To assess later time points, we analyzed tissue after reperfusion after 2 h of occlusion. High-mobility group box 1 staining was lost in ischemic striatum and cortex, but appeared localized to the cell cytoplasm at the margins of ischemic injury within the cortex (Figures 2F and 2G) as early as 2 h after reperfusion. The area of HMGB-1 translocation seemed to be maximum 2 h after reperfusion, as no significant change in staining pattern was noted at later time points (6 and 24 h) (data not shown). These results suggest rapid and region-specific temporal changes in HMGB-1 immunostaining after ischemia. Within the ischemic core, HMGB-1 appears to be released from the nucleus and cytoplasm into the extracellular space, whereas periinfarct regions appear to maintain translocation of HMGB-1 from the nucleus into the cytoplasm.

Figure 2

Cerebral ischemia induces HMGB-1 translocation and release. (A) A representative coronal brain section stained by TTC showing viable (red) and dead tissue (white) 24 h after a 2 h MCAO. (B to H) The lettered squares show the areas analyzed by confocal microscopy at earlier time points and correspond to micrographs.

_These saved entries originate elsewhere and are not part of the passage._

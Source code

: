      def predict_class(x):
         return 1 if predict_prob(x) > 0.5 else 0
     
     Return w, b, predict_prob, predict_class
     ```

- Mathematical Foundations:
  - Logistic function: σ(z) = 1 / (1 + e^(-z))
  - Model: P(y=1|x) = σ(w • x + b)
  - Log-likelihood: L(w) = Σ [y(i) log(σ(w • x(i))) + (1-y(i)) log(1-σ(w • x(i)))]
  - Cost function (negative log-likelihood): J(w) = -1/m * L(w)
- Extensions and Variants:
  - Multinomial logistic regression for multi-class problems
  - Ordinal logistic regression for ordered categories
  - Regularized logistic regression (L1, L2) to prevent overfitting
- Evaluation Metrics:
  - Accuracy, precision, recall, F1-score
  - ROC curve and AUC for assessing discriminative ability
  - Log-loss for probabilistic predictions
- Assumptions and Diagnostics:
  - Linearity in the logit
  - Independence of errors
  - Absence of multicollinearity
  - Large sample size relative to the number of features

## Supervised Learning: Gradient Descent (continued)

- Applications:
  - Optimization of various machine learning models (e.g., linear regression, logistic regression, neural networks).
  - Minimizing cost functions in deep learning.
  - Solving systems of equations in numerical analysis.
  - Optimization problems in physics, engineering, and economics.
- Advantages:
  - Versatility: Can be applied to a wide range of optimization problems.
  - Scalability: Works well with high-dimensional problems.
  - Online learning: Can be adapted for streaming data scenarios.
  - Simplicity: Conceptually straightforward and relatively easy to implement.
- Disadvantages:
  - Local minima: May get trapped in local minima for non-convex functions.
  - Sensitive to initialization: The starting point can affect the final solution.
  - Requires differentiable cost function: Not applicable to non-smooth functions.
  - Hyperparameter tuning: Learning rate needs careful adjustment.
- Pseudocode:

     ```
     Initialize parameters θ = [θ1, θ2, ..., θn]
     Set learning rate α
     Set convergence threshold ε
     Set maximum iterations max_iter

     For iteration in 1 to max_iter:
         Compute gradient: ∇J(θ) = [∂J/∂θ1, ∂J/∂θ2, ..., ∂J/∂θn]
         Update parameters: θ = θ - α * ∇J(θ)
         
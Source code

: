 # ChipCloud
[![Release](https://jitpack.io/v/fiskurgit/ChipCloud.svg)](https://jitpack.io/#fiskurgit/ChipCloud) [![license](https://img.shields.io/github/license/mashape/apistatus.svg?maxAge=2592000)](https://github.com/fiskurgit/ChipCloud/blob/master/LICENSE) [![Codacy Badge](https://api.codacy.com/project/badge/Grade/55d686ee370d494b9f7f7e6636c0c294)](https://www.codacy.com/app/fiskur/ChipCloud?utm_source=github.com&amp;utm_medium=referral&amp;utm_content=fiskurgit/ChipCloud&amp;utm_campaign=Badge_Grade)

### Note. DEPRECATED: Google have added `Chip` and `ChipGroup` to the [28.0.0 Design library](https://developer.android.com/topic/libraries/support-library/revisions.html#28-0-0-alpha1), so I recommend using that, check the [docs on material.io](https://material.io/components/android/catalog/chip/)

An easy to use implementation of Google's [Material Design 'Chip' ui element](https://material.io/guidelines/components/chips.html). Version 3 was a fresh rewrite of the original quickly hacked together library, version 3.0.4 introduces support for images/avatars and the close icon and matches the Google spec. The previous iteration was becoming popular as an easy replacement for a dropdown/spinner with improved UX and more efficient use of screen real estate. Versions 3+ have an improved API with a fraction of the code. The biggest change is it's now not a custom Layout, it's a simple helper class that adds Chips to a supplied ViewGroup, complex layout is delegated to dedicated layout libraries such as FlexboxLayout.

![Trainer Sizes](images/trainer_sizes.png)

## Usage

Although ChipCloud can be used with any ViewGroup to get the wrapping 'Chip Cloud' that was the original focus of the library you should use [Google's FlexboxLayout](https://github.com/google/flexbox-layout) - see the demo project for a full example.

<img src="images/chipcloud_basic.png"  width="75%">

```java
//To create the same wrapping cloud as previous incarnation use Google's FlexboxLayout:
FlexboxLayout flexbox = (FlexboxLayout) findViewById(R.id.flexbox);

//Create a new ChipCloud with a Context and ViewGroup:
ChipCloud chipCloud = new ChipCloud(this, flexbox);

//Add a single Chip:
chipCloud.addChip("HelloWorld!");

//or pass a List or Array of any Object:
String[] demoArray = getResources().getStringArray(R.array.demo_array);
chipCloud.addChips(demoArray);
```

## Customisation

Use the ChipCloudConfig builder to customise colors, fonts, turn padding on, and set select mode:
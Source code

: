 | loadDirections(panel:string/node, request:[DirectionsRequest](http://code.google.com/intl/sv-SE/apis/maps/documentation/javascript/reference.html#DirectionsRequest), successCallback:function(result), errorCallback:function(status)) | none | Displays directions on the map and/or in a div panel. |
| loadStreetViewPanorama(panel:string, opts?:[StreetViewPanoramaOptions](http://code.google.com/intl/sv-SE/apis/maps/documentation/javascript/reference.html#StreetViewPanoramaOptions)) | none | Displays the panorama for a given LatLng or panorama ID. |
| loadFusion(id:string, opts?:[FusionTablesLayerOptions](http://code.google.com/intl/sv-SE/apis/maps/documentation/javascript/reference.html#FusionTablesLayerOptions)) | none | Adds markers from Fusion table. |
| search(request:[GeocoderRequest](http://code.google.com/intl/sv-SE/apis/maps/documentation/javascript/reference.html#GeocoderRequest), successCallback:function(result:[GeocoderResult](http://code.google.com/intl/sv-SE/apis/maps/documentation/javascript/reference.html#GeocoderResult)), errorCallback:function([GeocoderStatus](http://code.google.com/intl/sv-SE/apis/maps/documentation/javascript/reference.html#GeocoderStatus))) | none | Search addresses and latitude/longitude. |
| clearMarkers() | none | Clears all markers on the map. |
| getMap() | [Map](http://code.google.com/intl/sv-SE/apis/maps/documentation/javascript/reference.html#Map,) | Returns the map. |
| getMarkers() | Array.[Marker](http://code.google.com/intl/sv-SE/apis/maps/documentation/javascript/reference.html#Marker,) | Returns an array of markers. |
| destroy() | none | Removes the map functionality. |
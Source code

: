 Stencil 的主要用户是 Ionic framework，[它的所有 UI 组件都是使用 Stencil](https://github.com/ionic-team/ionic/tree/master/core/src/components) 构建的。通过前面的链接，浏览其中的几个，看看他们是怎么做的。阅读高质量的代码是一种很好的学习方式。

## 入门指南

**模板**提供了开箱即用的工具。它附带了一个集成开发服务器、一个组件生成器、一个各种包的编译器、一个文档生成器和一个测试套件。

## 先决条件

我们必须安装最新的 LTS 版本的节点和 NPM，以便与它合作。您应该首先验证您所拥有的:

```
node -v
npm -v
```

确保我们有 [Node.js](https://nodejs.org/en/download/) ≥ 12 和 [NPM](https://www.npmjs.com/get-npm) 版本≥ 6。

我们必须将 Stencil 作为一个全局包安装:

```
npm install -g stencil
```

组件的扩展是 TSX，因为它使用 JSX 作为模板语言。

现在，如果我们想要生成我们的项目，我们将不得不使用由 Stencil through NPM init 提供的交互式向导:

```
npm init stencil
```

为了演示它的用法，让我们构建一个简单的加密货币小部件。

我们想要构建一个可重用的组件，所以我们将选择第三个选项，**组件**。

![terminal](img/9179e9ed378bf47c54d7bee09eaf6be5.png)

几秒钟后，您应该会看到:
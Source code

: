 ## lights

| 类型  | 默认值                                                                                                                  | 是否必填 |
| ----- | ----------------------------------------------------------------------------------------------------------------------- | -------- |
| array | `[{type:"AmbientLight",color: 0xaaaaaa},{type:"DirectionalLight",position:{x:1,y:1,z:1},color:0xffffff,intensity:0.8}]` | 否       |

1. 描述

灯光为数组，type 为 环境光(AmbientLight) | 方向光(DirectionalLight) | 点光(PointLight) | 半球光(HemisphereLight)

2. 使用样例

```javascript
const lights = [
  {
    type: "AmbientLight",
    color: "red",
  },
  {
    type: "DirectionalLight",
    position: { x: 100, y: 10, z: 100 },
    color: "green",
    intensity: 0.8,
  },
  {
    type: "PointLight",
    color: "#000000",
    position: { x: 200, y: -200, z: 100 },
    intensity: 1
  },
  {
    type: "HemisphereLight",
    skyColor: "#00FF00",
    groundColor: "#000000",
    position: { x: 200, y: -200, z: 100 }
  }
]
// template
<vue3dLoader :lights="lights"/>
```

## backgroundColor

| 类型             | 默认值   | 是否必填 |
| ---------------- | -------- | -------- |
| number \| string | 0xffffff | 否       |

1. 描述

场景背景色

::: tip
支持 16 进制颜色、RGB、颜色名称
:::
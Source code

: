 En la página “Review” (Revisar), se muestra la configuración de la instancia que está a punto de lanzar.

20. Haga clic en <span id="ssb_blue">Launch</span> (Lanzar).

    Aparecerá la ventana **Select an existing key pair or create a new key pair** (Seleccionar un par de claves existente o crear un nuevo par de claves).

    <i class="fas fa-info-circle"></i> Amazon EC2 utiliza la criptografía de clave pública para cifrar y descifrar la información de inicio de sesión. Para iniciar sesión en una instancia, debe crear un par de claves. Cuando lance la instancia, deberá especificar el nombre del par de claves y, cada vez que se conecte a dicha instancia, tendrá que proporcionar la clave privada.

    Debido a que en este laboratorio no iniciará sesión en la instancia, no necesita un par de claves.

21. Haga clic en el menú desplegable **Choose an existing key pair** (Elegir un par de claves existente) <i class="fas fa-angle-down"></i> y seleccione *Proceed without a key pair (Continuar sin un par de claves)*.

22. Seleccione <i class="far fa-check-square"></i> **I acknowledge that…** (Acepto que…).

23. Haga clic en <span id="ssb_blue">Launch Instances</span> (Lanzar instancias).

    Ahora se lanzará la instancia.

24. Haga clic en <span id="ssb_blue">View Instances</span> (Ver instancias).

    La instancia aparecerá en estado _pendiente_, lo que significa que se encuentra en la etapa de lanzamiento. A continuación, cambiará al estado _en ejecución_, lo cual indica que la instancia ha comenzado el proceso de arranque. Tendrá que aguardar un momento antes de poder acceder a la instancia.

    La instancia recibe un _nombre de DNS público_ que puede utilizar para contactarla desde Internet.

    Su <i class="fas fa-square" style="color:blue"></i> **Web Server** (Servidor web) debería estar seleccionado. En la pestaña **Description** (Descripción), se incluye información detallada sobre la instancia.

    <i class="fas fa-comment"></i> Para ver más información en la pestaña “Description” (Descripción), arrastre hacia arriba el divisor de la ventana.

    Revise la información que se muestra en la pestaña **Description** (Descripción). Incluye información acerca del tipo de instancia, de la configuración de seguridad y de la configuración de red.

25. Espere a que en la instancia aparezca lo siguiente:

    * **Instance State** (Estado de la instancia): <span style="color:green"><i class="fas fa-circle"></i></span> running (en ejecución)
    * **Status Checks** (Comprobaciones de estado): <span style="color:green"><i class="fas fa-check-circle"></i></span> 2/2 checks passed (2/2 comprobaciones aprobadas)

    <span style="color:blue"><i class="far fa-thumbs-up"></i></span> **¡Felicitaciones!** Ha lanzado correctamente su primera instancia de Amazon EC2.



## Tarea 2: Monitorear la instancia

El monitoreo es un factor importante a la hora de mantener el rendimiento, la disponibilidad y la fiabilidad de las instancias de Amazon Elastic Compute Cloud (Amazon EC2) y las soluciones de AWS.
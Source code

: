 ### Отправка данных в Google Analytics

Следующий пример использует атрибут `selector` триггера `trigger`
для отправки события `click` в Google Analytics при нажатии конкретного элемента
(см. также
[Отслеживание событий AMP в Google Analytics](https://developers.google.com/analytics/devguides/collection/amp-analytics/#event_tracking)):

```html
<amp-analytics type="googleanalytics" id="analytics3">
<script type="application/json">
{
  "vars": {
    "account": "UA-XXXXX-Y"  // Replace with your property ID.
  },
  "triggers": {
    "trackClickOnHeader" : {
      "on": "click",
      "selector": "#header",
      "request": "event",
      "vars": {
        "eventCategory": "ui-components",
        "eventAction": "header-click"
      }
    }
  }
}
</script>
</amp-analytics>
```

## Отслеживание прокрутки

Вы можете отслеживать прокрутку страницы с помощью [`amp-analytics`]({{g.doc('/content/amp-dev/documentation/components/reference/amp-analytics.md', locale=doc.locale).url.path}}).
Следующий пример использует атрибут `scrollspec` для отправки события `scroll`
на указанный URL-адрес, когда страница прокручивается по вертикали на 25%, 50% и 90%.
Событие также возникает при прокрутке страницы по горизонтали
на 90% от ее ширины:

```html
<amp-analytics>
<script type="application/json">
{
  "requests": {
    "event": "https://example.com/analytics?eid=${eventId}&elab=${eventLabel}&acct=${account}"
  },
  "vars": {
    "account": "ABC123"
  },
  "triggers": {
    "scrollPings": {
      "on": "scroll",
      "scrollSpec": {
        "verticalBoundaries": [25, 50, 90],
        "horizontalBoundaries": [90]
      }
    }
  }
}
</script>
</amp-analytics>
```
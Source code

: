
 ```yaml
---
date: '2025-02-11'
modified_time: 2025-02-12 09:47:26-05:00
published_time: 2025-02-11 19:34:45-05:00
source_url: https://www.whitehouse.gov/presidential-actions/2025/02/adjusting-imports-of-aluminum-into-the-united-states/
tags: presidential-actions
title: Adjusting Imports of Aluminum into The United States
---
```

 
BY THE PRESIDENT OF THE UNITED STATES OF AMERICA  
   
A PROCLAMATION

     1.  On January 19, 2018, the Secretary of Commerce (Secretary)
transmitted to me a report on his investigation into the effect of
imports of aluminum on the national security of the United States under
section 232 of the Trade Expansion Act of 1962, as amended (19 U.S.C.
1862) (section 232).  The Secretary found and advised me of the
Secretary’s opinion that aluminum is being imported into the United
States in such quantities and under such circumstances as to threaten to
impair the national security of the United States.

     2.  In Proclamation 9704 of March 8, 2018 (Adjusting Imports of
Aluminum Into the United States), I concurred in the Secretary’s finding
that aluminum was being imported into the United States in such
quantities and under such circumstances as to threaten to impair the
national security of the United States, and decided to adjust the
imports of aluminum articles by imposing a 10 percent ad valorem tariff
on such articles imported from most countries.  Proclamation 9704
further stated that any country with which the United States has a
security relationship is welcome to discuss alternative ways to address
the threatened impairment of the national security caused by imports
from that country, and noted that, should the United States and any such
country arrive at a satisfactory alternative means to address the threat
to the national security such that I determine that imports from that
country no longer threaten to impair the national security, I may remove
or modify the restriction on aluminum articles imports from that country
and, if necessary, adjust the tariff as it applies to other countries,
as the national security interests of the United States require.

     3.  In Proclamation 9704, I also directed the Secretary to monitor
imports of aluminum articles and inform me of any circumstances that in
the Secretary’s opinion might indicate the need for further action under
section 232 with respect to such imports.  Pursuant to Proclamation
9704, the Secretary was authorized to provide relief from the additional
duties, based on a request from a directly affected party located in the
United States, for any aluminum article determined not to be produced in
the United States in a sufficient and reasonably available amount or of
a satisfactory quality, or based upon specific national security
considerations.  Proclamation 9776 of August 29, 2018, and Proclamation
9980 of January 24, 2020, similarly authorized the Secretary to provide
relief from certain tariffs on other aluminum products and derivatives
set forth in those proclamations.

High-mobility group box 1 staining was slightly diminished in the striatum during 30 mins of ischemia (B) or lost during 1 h of ischemia (C) with preservation of the normal nuclear localization on the nonischemic contralateral side at the 1-h time point (D). (E) Within the cortex, during 1 h of ischemia, HMGB-1 remains predominantly nuclear. A low magnification view of HMGB-1 immunostaining (F) shows a distinct border corresponding to the cortical periinfarct region between anterior and middle cerebral artery territory 2 h after reperfusion (2 h MCAO). The dashed line separates the areas where HMGB-1 is predominantly nuclear (left side) or predominantly cytoplasmic (right side). A higher magnification view (G) of the region to the right of the border shows periinfarct cortical cells with a predominant cytosolic distribution of HMGB-1. As a control, the contralateral nonischemic hemisphere-shows normal nuclear staining of HMGB-1, 2 h after reperfusion (2 h MCAO). Bars: 30 μm for (B, C, D, E, G, and H); Bar: 100 μm for (F). Cont, contralateral side; Ipsi, ischemic ipsilateral side.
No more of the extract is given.